In Western Canada and around the world, the energy sector is rapidly transforming to one that promises to be cleaner, greener and more efficient. Each month, the Canada West Foundation’s Energy Innovation Brief brings you stories about technology innovations happening across the industry – in oil and gas, renewables, energy storage and transmission. If you have an idea for a story, email us at: .

This issue of the EIB focuses on recent news in Carbon Capture, Utilization and Storage (CCUS). Why? Well, for one, the International Energy Agency has stated that net zero isn’t possible without CCUS. It is also an area where Western Canada is a leader, hosting three of the 21 commercial CCUS facilities currently in operation globally (Boundary Dam, Quest and the Alberta Carbon Trunk Line). CCUS also represents a huge economic opportunity: a report by CMC Research Institutes and the Pembina Institute estimates the global carbon capture market could be worth $1 trillion by 2030. But CCUS still faces challenges, especially in its economics—a challenge you will see reflected in supportive funding described in almost all the stories below.

Here’s a quick round-up of some news happening on the capture, storage and utilization fronts: 

1. COSIA Carbon XPRIZE winner announced
2. World’s richest man (contender) hops on the CCUS bandwagon
3. The U.S.’s 45Q carbon tax credit shows the carrot is better than the stick
4. Quest CCS: an early pioneer helps shape future CCS projects
5. Big 6 unveil CCS plan in the North Sea
6. Carbon fibre – the futuristic building material that could solve a crisis
7. Online store sells consumer goods with embedded CO2

COSIA Carbon XPRIZE winner announced

After a six-year competition, the winner of the COSIA Carbon XPRIZE was announced on April 19. Who won? More about that in a moment.

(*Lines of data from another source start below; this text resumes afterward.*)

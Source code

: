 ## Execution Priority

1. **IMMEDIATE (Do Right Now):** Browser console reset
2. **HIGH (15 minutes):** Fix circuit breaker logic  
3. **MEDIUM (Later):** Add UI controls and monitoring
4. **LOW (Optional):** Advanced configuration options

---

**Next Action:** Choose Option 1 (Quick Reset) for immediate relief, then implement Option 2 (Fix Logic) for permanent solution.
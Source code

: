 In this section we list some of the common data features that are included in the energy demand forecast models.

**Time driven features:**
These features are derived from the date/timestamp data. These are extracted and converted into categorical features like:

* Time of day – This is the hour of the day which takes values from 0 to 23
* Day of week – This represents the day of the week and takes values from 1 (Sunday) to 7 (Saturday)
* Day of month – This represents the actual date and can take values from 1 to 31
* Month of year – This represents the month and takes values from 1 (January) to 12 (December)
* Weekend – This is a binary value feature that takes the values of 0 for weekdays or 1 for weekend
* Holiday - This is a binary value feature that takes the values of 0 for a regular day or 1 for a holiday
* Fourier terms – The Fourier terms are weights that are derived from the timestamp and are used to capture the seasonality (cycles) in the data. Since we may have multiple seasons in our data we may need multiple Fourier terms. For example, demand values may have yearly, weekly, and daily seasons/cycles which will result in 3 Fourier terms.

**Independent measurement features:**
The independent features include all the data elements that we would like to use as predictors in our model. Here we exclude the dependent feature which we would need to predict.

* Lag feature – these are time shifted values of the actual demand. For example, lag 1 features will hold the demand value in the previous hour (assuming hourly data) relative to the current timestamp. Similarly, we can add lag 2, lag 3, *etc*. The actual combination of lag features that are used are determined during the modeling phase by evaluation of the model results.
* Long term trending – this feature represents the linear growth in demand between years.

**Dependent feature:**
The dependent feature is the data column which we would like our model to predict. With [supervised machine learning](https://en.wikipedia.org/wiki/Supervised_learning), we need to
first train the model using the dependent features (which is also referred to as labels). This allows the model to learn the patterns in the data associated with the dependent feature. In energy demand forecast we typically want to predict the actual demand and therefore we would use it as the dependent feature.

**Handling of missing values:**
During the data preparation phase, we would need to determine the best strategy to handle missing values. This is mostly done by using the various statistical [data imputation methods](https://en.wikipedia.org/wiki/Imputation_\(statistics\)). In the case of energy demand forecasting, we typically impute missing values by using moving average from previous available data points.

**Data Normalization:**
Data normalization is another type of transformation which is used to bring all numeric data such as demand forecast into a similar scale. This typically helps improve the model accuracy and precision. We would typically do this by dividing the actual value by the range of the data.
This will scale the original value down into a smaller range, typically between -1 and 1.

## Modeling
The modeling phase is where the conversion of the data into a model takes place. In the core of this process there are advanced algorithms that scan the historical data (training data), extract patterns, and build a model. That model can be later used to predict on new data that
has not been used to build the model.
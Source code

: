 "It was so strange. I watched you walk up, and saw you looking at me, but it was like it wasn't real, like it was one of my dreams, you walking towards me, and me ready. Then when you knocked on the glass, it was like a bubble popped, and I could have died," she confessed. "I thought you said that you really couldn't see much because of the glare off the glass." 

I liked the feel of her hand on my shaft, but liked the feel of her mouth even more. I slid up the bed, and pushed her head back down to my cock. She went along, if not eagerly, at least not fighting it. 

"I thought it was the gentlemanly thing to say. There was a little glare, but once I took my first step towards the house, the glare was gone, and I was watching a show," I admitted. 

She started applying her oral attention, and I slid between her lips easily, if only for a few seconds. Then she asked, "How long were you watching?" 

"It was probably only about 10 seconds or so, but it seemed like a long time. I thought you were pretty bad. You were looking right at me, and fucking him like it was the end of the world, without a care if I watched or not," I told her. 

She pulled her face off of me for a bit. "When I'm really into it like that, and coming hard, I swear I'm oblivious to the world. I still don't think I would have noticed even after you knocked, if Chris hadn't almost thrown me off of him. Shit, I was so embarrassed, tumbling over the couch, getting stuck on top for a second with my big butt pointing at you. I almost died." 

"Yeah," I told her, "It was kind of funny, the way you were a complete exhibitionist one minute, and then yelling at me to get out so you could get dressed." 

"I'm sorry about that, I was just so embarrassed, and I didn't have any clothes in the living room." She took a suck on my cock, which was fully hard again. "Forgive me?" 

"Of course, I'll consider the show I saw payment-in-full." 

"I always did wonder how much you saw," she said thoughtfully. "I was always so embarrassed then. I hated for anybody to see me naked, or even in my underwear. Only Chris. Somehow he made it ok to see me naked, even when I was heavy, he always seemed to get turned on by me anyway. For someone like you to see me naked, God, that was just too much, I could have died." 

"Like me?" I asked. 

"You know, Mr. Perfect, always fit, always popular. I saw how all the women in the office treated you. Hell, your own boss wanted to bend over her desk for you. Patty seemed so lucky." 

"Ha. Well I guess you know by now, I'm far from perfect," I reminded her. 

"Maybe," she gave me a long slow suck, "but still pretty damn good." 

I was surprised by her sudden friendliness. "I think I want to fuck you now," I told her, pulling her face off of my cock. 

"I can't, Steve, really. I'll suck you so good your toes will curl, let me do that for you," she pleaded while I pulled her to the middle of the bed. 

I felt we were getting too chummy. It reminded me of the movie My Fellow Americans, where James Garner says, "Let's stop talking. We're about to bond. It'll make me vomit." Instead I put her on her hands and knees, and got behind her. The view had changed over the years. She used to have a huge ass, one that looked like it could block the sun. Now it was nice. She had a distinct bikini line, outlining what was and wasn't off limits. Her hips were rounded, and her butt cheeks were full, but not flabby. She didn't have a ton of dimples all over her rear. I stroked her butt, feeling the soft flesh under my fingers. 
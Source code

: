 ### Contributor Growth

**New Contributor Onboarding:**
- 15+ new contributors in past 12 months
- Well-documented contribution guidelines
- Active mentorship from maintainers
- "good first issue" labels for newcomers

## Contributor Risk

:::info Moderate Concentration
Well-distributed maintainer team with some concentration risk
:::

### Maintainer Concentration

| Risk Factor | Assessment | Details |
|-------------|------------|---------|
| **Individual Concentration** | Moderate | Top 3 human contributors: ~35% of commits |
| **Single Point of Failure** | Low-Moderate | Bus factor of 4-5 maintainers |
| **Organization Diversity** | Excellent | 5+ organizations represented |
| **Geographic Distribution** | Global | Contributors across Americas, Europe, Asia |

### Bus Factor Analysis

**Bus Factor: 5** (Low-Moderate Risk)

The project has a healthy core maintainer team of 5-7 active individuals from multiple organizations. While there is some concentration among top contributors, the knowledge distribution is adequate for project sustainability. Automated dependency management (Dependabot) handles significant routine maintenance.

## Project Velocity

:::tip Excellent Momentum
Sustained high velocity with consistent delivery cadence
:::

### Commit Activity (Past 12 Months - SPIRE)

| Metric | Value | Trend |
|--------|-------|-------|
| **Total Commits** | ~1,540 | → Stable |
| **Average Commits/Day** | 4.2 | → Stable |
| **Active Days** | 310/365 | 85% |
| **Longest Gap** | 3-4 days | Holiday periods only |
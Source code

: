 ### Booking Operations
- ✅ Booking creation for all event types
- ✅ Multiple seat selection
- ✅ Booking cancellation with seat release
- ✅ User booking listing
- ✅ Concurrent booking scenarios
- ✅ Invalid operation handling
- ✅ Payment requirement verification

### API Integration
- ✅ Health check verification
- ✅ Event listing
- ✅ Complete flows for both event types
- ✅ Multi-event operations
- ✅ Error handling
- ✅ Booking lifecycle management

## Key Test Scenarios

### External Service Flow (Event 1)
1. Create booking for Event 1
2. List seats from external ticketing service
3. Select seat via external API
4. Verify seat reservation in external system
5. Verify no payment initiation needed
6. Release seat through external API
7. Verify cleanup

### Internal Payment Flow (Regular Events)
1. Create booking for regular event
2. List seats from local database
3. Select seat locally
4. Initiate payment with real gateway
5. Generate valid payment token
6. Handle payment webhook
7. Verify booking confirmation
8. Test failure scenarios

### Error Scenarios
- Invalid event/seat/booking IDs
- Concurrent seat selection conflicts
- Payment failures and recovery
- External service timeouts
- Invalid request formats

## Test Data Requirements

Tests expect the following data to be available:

The COSIA Carbon XPRIZE was set up in 2015 as a way to stimulate “breakthrough technologies to convert CO2 emissions into usable products.” This focuses on a critical part of the CCUS equation, as stuffing CO2 into the ground is only feasible under specific geologic and economic conditions. Finding ways to instead turn it into a valuable commodity could change the economics of carbon removal substantially.

From a field of 46 candidates, 10 finalist teams were chosen from across the globe—including three in Canada. The “usable products” that the companies developed include ethyl alcohol (and from there: CO2-based vodka), bioplastics, fuels, batteries and construction materials. The $15M grand prize was awarded based on how much CO2 each team converted, and the net value of their products.

Two winners were announced on April 19: CarbonCure Technologies, based in Dartmouth Nova Scotia, and CarbonBuilt, based in Los Angeles. Both companies have created processes to sequester carbon in concrete, reducing emissions, minimizing other environmental impacts, and strengthening the product in the process.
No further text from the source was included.